=== Section Start ===

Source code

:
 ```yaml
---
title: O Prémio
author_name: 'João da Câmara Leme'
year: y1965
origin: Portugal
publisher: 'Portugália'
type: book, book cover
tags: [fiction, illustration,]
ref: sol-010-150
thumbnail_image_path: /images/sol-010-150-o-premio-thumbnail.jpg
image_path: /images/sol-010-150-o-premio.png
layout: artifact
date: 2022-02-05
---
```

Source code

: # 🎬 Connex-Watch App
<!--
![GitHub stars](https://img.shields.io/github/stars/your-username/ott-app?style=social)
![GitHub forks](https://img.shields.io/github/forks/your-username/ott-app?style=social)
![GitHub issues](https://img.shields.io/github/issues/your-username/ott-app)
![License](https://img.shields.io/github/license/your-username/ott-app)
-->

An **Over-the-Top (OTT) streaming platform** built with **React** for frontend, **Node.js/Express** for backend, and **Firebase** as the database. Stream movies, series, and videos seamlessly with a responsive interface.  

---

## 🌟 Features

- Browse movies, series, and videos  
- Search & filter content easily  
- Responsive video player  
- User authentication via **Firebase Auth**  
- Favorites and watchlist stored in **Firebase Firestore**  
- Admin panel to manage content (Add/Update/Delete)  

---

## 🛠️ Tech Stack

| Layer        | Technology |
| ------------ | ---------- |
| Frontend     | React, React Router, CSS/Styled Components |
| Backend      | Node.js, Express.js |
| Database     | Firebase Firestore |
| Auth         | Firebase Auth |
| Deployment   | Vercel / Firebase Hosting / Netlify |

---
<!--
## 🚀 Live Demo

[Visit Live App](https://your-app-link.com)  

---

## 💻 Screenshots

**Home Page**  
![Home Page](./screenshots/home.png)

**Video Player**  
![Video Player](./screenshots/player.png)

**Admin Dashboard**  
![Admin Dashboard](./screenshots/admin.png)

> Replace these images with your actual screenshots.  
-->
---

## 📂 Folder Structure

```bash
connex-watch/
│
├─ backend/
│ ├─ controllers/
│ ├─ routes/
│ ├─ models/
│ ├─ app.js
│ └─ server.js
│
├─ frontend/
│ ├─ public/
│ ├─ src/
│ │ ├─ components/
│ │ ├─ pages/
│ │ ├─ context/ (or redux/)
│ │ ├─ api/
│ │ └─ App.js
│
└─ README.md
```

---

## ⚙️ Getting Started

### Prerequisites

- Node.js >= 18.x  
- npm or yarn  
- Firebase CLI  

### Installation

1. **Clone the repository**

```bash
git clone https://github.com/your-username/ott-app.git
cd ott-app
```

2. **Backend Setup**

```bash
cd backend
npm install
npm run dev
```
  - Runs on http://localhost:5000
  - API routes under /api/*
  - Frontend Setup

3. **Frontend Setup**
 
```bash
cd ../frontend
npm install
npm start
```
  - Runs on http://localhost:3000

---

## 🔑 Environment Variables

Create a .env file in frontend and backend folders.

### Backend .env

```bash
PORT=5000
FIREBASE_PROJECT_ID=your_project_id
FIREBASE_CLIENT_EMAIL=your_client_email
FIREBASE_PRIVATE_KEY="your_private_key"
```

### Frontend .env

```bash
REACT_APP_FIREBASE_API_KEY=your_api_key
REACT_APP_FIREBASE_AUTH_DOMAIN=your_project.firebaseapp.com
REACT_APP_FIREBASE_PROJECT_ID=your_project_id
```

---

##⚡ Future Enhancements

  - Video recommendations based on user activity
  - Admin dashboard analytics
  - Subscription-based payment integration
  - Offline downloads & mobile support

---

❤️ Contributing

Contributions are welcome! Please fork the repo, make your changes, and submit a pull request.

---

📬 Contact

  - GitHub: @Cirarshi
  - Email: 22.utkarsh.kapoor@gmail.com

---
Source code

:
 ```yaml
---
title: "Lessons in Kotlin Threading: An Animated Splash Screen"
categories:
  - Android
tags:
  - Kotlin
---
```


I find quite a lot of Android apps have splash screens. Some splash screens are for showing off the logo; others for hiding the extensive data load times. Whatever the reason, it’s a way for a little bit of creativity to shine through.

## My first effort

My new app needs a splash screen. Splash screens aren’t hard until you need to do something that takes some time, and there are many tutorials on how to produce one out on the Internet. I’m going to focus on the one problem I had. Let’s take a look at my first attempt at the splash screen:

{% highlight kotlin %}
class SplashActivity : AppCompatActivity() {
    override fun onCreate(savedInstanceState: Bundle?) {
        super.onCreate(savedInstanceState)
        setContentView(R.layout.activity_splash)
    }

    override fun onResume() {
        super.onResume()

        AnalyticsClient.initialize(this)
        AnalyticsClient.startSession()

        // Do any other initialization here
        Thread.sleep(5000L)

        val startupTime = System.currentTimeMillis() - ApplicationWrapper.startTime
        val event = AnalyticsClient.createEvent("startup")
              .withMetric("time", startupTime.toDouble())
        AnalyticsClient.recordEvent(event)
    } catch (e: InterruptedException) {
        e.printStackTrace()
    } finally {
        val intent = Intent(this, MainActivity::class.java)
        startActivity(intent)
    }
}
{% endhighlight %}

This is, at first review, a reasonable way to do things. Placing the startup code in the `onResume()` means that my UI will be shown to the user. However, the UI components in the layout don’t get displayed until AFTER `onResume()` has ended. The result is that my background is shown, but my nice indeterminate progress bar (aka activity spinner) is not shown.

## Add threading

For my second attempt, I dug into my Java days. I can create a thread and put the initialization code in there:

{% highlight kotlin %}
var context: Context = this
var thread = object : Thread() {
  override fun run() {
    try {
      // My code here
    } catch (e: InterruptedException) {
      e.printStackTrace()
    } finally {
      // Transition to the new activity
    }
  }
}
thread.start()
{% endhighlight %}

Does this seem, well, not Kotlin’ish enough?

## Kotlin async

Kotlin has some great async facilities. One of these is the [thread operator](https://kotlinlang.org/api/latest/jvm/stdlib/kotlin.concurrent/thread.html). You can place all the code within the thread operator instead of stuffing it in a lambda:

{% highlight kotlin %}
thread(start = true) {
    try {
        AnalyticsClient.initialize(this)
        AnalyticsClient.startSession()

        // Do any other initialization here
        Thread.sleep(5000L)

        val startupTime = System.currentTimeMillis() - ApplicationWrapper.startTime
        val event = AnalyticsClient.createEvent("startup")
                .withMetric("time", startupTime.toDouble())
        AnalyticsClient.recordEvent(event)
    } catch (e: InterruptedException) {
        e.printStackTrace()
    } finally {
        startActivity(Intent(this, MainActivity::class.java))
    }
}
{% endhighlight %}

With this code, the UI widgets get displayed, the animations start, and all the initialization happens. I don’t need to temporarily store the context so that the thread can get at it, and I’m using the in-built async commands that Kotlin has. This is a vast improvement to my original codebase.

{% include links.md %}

=== Section End ===

Going through the listing above, copy out every line that has the string "series".

An **Over-the-Top (OTT) streaming platform** built with **React** for frontend, **Node.js/Express** for backend, and **Firebase** as the database. Stream movies, series, and videos seamlessly with a responsive interface.  
- Browse movies, series, and videos  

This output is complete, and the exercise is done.